Peraltro, l’espressione «su richiesta del beneficiario» è utilizzata nella maggioranza dei Trattati bilaterali stipulati dall’Italia in epoca risalente; è il caso, ad esempio, della Convenzione Italia-Austria (29 giugno 1981), della Convenzione Italia-Francia (5 ottobre 1989), della Convenzione Italia-Germania (18 ottobre 1989), della Convenzione Italia-Cina (31 ottobre 1986), della Convenzione Italia-Regno Unito (21 ottobre 1988) e molte altre.
È giocoforza ritenere che in tutti i casi in cui il testo dell’accordo bilaterale contro le doppie imposizioni contenga la medesima formulazione sarebbe ammessa la detrazione dell’imposta estera già versata.
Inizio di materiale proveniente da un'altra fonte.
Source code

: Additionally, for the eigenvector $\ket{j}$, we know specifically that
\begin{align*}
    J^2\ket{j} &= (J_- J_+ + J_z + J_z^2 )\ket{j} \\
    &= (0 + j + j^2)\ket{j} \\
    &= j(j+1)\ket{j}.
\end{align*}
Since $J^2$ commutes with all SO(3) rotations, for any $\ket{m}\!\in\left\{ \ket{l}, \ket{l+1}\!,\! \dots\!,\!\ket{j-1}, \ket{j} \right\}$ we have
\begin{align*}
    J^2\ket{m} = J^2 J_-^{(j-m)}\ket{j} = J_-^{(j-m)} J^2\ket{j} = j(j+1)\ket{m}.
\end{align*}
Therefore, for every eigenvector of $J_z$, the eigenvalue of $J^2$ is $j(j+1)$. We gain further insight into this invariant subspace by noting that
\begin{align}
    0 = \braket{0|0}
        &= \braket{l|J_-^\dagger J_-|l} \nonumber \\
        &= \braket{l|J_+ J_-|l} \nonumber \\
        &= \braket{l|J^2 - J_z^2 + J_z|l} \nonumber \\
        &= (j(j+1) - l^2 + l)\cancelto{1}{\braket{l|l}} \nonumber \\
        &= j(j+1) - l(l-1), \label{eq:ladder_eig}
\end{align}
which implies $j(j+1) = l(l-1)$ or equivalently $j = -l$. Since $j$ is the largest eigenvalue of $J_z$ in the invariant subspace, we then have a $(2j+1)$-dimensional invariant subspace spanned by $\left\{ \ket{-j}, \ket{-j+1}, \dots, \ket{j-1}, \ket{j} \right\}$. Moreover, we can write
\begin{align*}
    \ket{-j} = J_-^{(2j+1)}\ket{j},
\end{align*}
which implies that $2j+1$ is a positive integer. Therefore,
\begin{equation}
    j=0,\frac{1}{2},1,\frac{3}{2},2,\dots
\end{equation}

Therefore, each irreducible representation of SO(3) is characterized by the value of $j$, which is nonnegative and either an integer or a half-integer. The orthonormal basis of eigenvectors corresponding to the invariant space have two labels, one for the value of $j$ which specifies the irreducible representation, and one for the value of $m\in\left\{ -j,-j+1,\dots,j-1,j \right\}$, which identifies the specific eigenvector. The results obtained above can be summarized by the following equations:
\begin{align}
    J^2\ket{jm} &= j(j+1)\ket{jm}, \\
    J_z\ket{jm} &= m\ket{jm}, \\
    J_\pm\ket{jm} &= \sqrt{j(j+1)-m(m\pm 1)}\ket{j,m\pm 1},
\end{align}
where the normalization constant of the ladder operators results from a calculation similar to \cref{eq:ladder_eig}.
Non è un caso che le convenzioni bilaterali più recenti (si tratta ad esempio delle convenzioni stipulate tra l’Italia e, tra le altre, Arabia Saudita, Cipro, Malta, Principato di Monaco e Singapore) contengano una diversa disposizione, secondo cui nessuna detrazione viene riconosciuta laddove l’imposizione dei suddetti redditi in Italia – con ritenuta alla fonte o mediante imposta sostitutiva – avvenga «anche su richiesta del contribuente».
Appare quindi confermato l’orientamento intrapreso dalla Cassazione, secondo cui quando il legislatore italiano “ha inteso negare il credito d’imposta – non solo nei casi in cui l’assoggettamento dell’elemento di reddito a imposta sostitutiva o a ritenuta alla fonte a titolo d’imposta avvenga su richiesta del contribuente, ma anche nei casi in cui esso sia obbligatorio in base alla legge italiana – lo ha previsto espressamente” (cfr. §1.7, ultimo periodo, della sentenza).
I prossimi passi
In ultima analisi, la pronuncia della Corte si pone nel segno di riallineare i regimi impositivi che, ad oggi, sembrano operare a due livelli differenti. Pertanto, applicando i principi espressi dalla Cassazione, nessun particolare cambiamento si riscontra con riferimento all’intermediario, che sarà ancora tenuto ad applicare la ritenuta sul “netto frontiera”; tuttavia, qualora i dividendi esteri siano percepiti direttamente, il contribuente potrebbe autonomamente detrarre l’imposta estera in sede dichiarativa, attenuando così il rigido sistema di tassazione al lordo sostenuto dall’Agenzia delle entrate.
Come già anticipato, seppur rappresenti un punto di svolta condiviso da gran parte della dottrina tributaria, la recente sentenza non può considerarsi ancora orientamento consolidato. È oltremodo necessario ora, proprio in virtù dei principi emersi dalla pronuncia esaminata, che il legislatore intervenga per ridefinire il trattamento impositivo degli utili esteri in armonia con il diritto tributario internazionale.